EXHIBIT 14

                              ROWAN COMPANIES, INC.
                                 CODE OF ETHICS
                  FOR SENIOR FINANCIAL OFFICERS OF THE COMPANY

           Under the Securities and Exchange Commission rules, this Code of
Ethics (the "Code") applies to the Chief Executive Officer, Chief Financial
Officer and Chief Accounting Officer of the Company (the "Officers").

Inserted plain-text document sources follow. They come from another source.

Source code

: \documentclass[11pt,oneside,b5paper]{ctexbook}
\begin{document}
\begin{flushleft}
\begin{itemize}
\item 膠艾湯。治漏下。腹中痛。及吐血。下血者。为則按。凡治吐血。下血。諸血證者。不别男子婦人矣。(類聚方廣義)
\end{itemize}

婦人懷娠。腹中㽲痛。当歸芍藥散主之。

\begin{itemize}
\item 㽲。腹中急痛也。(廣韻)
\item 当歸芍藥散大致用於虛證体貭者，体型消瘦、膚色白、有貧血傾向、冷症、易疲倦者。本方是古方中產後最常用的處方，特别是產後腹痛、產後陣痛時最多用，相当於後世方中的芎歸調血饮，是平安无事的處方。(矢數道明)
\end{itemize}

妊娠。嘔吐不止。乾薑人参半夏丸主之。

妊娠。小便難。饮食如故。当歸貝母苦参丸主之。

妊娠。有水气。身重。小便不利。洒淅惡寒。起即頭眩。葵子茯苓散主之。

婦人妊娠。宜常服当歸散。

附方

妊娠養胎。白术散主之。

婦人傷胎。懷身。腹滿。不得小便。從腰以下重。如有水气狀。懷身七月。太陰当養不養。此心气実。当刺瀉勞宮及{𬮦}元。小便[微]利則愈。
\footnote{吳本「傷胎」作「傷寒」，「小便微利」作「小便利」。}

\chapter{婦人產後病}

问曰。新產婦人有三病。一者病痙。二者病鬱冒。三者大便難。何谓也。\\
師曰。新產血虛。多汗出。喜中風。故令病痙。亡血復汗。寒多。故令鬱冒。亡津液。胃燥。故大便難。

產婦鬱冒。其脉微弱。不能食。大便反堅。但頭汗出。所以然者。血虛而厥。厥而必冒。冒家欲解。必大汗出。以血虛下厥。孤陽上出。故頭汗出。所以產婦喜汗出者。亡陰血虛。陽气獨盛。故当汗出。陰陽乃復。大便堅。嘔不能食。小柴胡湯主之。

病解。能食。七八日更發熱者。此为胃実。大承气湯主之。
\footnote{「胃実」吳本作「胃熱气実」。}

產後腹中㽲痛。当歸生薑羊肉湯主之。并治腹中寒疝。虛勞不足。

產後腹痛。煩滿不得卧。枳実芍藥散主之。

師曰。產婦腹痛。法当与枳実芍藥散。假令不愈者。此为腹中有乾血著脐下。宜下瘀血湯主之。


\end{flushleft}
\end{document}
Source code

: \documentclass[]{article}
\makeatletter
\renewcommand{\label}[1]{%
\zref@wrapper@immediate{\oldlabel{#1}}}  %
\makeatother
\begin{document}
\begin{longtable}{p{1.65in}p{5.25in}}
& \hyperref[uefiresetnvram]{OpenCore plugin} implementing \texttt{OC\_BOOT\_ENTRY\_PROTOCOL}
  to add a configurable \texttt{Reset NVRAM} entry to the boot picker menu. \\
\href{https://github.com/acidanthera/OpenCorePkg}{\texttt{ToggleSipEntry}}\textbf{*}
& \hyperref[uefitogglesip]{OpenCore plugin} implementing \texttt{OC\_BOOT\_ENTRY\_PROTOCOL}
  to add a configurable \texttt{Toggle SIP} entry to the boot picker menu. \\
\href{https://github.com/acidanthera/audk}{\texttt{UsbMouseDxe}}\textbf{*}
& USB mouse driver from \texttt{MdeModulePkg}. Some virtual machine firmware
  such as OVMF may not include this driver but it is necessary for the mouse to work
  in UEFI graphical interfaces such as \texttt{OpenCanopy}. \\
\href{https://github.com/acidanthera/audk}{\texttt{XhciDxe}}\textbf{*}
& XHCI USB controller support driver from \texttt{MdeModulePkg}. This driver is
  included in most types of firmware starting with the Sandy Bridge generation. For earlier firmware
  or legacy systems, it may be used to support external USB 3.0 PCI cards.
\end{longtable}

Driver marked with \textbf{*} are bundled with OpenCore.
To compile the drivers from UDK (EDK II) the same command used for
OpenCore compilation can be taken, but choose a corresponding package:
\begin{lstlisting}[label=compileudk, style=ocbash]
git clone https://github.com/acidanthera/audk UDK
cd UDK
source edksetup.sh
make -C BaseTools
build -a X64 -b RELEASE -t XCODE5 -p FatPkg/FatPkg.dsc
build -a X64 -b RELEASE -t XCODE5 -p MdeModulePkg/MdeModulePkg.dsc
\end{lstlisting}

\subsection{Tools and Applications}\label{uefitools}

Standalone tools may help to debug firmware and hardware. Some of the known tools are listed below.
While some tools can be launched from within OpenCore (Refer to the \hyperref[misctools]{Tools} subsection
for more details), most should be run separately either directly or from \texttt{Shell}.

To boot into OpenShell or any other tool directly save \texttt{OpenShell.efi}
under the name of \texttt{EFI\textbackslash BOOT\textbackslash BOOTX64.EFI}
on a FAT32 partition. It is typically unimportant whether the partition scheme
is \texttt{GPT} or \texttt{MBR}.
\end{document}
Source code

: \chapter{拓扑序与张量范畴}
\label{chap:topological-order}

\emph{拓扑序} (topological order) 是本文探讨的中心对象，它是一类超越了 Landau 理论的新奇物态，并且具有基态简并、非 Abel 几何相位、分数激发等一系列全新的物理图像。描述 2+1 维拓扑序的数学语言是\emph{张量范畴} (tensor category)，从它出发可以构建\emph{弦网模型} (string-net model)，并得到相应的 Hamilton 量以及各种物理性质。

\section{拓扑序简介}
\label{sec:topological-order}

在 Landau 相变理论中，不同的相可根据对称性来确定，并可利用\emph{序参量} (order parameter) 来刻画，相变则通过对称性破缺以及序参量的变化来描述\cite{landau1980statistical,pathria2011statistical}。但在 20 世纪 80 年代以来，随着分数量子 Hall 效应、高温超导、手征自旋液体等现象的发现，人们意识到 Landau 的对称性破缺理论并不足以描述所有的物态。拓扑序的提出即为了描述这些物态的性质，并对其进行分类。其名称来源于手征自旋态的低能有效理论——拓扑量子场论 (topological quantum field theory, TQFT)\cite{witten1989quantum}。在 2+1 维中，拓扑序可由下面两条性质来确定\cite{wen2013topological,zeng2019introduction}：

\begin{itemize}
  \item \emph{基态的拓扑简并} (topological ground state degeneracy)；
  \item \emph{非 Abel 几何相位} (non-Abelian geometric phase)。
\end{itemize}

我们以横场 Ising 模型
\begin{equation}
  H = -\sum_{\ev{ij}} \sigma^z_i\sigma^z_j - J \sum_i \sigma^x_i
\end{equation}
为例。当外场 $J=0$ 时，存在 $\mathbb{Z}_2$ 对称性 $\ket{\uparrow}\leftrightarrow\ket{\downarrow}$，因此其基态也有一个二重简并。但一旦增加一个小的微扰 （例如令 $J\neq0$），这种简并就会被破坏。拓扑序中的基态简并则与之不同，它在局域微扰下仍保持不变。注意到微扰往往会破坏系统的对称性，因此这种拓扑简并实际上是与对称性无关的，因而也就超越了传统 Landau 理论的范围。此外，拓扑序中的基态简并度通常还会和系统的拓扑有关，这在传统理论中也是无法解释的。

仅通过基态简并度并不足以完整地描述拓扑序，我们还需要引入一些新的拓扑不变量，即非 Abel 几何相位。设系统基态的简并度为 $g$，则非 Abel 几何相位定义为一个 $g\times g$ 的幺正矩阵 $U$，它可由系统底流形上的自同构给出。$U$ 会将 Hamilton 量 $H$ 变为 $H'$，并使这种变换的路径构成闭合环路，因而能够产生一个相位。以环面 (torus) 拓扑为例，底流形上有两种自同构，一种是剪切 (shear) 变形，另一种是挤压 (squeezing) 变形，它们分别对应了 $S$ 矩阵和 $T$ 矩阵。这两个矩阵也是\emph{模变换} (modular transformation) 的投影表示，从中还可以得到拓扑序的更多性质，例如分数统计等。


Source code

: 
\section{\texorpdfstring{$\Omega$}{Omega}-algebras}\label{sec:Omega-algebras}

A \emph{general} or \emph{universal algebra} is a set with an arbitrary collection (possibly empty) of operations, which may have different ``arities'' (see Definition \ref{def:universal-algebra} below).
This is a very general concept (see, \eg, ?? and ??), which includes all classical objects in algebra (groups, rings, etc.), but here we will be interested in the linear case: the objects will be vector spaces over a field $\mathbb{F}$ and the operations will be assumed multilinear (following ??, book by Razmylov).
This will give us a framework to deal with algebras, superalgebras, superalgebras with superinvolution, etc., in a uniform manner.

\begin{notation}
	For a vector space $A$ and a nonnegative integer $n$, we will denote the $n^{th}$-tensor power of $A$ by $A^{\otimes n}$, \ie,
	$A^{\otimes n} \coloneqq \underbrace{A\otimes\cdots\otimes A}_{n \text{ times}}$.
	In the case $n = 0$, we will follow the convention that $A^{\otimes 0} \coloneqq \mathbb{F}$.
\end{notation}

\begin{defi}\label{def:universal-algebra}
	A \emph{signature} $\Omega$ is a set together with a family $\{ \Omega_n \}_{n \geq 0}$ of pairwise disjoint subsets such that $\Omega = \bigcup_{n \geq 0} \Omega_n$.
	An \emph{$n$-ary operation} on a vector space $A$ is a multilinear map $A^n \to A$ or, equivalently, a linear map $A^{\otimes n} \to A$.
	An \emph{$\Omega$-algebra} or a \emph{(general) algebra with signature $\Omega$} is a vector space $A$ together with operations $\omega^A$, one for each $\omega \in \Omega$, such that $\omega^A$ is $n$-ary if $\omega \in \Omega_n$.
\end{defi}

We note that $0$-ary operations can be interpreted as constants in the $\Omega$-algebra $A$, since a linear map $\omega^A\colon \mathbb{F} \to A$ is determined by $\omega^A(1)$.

           THE CODE IS SUBJECT TO ALL APPLICABLE LAW. Nothing in this Code is
intended to require any action contrary to law. In the event that the Code
conflicts with any law, you must comply with the law. Nothing in the Code is
intended or will be considered (1) to amend the Certificate of Incorporation or
Bylaws of the Company, (2) to change the legal duties imposed upon Officers
under state, federal and other applicable statutes, rules and regulations, (3)
to expand the liabilities of Officers beyond applicable law, or (4) to affect
any rights available to Officers under state and other applicable law or the
Company's Certificate of Incorporation or Bylaws. Officers shall also be
entitled to the benefits of indemnification to the fullest extent permitted by
law, the Company's Certificate of Incorporation and Bylaws, and to exculpation
as provided by state law and the Company's Certificate of Incorporation.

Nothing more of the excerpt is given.